Yine Aynı Tiyatro
Her iki yılda bir memur maaşlarının belirlenmesi için toplu sözleşmeler yapılmaktadır.
Önümüzdeki iki yılın memur maaşlarının belirlenmesi için bu yıl da Ağustos ayında 7. Dönem toplu sözleşmeler yapılacaktır.
Peki bu yıl yapılacak olan toplu sözleşmelerde memurun lehine bir şey çıkar mı? Bize göre çıkmaz.
Maalesef bu toplu sözleşme döneminde de, geçtiğimiz yıllarda oynanan tiyatronun
son perdesini tüm memurlar olarak hep birlikte izleyeceğiz.
TOPLU SÖZLEŞME DEĞİL TOPLU TİYATRO
Peki neden toplu sözleşme yapılıyor derseniz? Millet bizi pazarda görsün mantığı.
Siz toplu sözleşme masasına otursanız da, oturmasanız da, %2,5 luk, %3,5 luk zamlara imza atsanız da atmasanız da, Yıllardan bu yana Sayın Cumhurbaşkanı ne takdir ettiyse memurlara o kadar zam verilmiştir.
Normal şartlarda toplu sözleşmede ne imzalanmışsa, onun dışına çıkılmaması gerekir.

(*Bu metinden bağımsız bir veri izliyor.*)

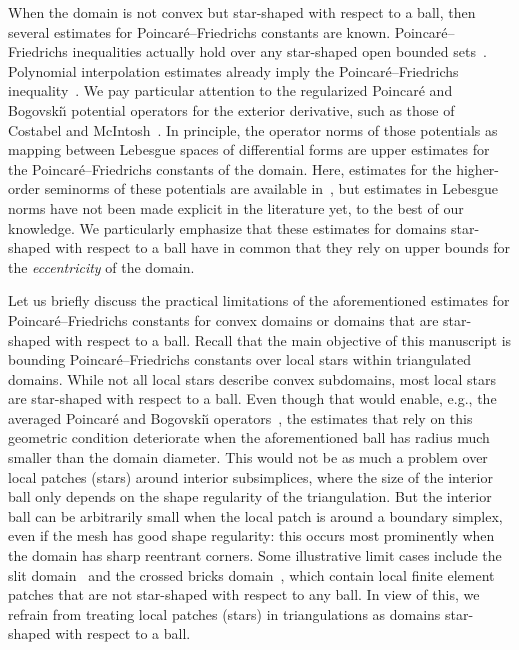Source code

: \documentclass[10pt,a4paper]{article}
\begin{document}
When the domain is not convex but star-shaped with respect to a ball,
then several estimates for Poincar\'e--Friedrichs constants are known. 
Poincar\'e--Friedrichs inequalities actually hold over any star-shaped open bounded sets~\cite[Theorem~3.1]{hurri1988poincare}. 
Polynomial interpolation estimates already imply the Poincar\'e--Friedrichs inequality~\cite{brenner2008mathematical,ern2021finite}. 
We pay particular attention to the regularized Poincar\'e and Bogovski\u{\i} potential operators for the exterior derivative,
such as those of Costabel and McIntosh~\cite{costabel2010bogovskiui}.
In principle, the operator norms of those potentials as mapping between Lebesgue spaces of differential forms 
are upper estimates for the Poincar\'e--Friedrichs constants of the domain. 
Here, estimates for the higher-order seminorms of these potentials are available in~\cite{guzman2021estimation}, 
but estimates in Lebesgue norms have not been made explicit in the literature yet, to the best of our knowledge.
We particularly emphasize that these estimates for domains star-shaped with respect to a ball have in common that they rely on upper bounds for the \emph{eccentricity} of the domain.


Let us briefly discuss the practical limitations of the aforementioned estimates for Poincar\'e--Friedrichs constants for convex domains or domains that are star-shaped with respect to a ball. 
Recall that the main objective of this manuscript is bounding Poincar\'e--Friedrichs constants over local stars within triangulated domains. 
While not all local stars describe convex subdomains, most local stars are star-shaped with respect to a ball. 
Even though that would enable, e.g., the averaged Poincar\'e and Bogovski\u{\i} operators~\cite{costabel2010bogovskiui}, 
the estimates that rely on this geometric condition deteriorate when the aforementioned ball has radius much smaller than the domain diameter. 
This would not be as much a problem over local patches (stars) around interior subsimplices, where the size of the interior ball only depends on the shape regularity of the triangulation. 
But the interior ball can be arbitrarily small when the local patch is around a boundary simplex, even if the mesh has good shape regularity: 
this occurs most prominently when the domain has sharp reentrant corners. Some illustrative limit cases include the slit domain~\cite{veeser2012poincare} and the crossed bricks domain~\cite{licht2019smoothed}, 
which contain local finite element patches that are not star-shaped with respect to any ball. 
In view of this, we refrain from treating local patches (stars) in triangulations as domains star-shaped with respect to a ball. 
\end{document}
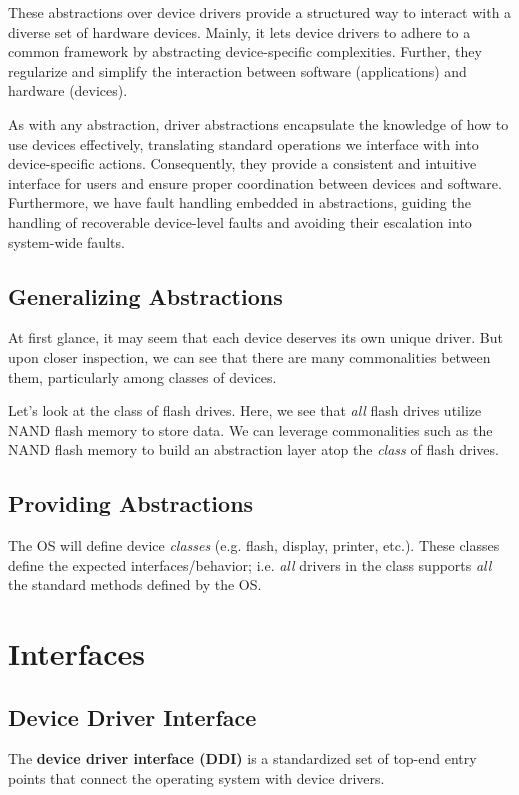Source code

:\documentclass{report}
\newcommand{\definitionBegin}[1]{\begin{tcolorbox}[title={Definition: #1}]}
\newcommand{\definitionEnd}{\end{tcolorbox}}
\newcommand{\exampleBegin}[1]{\begin{tcolorbox}[colback=blue!5!white,colframe=black!75!blue,title={Example:
      #1}]}
\newcommand{\exampleEnd}{\end{tcolorbox}}
\begin{document}
These abstractions over device drivers provide a structured way to interact with a diverse set of
hardware devices. Mainly, it lets device drivers to adhere to a common framework by abstracting
device-specific complexities. Further, they regularize and simplify the interaction between software
(applications) and hardware (devices).

As with any abstraction, driver abstractions encapsulate the knowledge of how to use devices
effectively, translating standard operations we interface with into device-specific
actions. Consequently, they provide a consistent and intuitive interface for users and ensure proper
coordination between devices and software. Furthermore, we have fault handling embedded in
abstractions, guiding the handling of recoverable device-level faults and avoiding their escalation into
system-wide faults.


\subsection{Generalizing Abstractions}
At first glance, it may seem that each device deserves its own unique driver. But upon closer
inspection, we can see that there are many commonalities between them, particularly among classes
of devices.

\exampleBegin{Class of Devices}
Let's look at the class of flash drives. Here, we see that \textit{all} flash drives utilize NAND
flash memory to store data. We can leverage commonalities such as the NAND flash memory to build an
abstraction layer atop the \textit{class} of flash drives.
\exampleEnd


\subsection{Providing Abstractions}
The OS will define device \textit{classes} (e.g. flash, display, printer, etc.). These classes
define the expected interfaces/behavior; i.e. \textit{all} drivers in the class supports
\textit{all} the standard methods defined by the OS. 





\section{Interfaces}
\subsection{Device Driver Interface}
\definitionBegin{Device Driver Interface}
The \textbf{device driver interface (DDI)} is a standardized set of top-end entry points that
connect the operating system with device drivers.
\definitionEnd
\end{document}
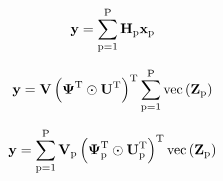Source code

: \documentclass{article}
\newcommand{\numSources}{\text{P}}
\newcommand{\sourceIndex}{\text{p}}
\renewcommand{\vec}[1]{\text{vec}\left(#1\right)}
\begin{document}
\begin{equation}
\bby = \sum_{\sourceIndex=1}^{\numSources} \bbH_{\sourceIndex} \bbx_{\sourceIndex}
\end{equation}

\begin{equation}
\bby = \bbV \left(\bbPsi^{\rmT} \odot \bbU^{\rmT} \right)^{\rmT}\sum_{\sourceIndex=1}^{\numSources} \vec{\bbZ_{\sourceIndex}}
\end{equation}

\begin{equation}
\bby = \sum_{\sourceIndex=1}^{\numSources} \bbV_{\sourceIndex} \left(\bbPsi_{\sourceIndex}^{\rmT} \odot \bbU_{\sourceIndex}^{\rmT} \right)^{\rmT} \vec{\bbZ_{\sourceIndex}}
\end{equation}
\end{document}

Ancak, toplu sözleşmenin bir hükmü olmadığı için, Sayın Cumhurbaşkanı 3 verdik diyor, hükümet 3 veriyor. 5 verdik diyor, hükümet 5 veriyor.
İddia ediyoruz ki, toplu sözleşmelerde yetkili olup, etkili olamayan siyasetin kontrolündeki sendikalar olmasaydı, bu gün memurun maaşı ve özlük hakları daha iyi olabilirdi.
TÜİK İNANDIRICILIĞINI YİTİRMİŞTİR.
Memur yıllarca, inandırıcılığını yitirmiş olan TÜİK’in enflasyon rakamlarıyla, yani sözde enflasyon oranlarında verildiği iddia edilen zamlarla her geçen gün fakirleşti.
Mesela, 2013 Yılında yapılan toplu sözleşmelerde hükümetin önerdiği (3+3) karşılığı olan 223 TL zam teklifine, Memur Sen kabul etmeyerek net 123 TL zamda ısrar etmiş, ısrarlar sonucunda hükümete daha az zammı kabul ettirmeyi başarmış ve memurların hükümetin teklifinden daha az zam almasını sağlayarak, işverenin teklifinden daha az maaş zammında ısrar edip, zam alarak, sendikacılık tarihine geçmişti.
Bu tür sendikalar maalesef memura kambur, devlete yüktür.
Maaşlarımız tek kalem olsun diyoruz 5 kalem oluyor.
Maaş zammında seyyanen verilen 8 bin TL taban aylığa yapılmayarak, emekli maaşının 4 bin TL, emekli ikramiyesinin de 200 bin TL eksik ödenmesi sağlanıyor.
Gerekli yasal düzenlemelerin yapılmamasından dolayı sağlıkta şiddet artarak devam ediyor. Hastane girişlerine konan X RAY cihazları hiçbir işe yaramıyor. Hasta yakınları belinde silahla hastanelerde geziniyor. Uygulanan sağlık politikalarından dolayı her gün onlarca sağlık çalışanımız şiddete maruz kalmaktadır. Sağlıkta şiddet adeta sağlıkta teröre dönüşmüştür.
Sözleşmeli yöneticilikle hastane yönetimlerinde liyakat yok. Adalet yok. Çalışma huzuru yok.
Tüm bu gerekçelerle siyasi partilerin emir eri olan sendikaların dışında olan 19 sendika ve 2 Aile hekimliği derneğiyle iki günlük iş bırakma eylemi yapılmaktadır.